=== Begin Enclosure ===

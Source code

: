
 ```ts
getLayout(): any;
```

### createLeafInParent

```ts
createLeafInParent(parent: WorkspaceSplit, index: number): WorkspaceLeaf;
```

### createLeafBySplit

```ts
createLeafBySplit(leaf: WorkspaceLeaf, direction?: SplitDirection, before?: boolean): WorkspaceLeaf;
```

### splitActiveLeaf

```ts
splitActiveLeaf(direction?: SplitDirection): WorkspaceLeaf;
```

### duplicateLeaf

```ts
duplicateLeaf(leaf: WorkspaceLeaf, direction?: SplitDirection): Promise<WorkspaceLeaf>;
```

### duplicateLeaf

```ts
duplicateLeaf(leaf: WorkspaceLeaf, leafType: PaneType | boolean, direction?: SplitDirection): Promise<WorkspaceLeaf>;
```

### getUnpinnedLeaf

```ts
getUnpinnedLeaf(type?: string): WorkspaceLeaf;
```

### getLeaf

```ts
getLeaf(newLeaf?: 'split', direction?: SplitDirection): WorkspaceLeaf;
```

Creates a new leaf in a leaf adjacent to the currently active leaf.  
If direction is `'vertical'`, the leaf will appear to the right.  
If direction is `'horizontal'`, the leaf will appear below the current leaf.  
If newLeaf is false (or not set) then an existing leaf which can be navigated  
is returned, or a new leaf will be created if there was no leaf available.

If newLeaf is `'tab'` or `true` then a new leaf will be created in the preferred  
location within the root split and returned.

=== End Enclosure ===

◆ Problem statement
Only the lines above starting with the one with "### splitActiveLeaf" and going through the one with "the current leaf." are to be copied, word for word and with both ends kept.

◆ Solution to the problem
### splitActiveLeaf

```ts
splitActiveLeaf(direction?: SplitDirection): WorkspaceLeaf;
```

### duplicateLeaf

```ts
duplicateLeaf(leaf: WorkspaceLeaf, direction?: SplitDirection): Promise<WorkspaceLeaf>;
```

### duplicateLeaf

```ts
duplicateLeaf(leaf: WorkspaceLeaf, leafType: PaneType | boolean, direction?: SplitDirection): Promise<WorkspaceLeaf>;
```

### getUnpinnedLeaf

```ts
getUnpinnedLeaf(type?: string): WorkspaceLeaf;
```

### getLeaf

```ts
getLeaf(newLeaf?: 'split', direction?: SplitDirection): WorkspaceLeaf;
```

Creates a new leaf in a leaf adjacent to the currently active leaf.  
If direction is `'vertical'`, the leaf will appear to the right.  
If direction is `'horizontal'`, the leaf will appear below the current leaf.  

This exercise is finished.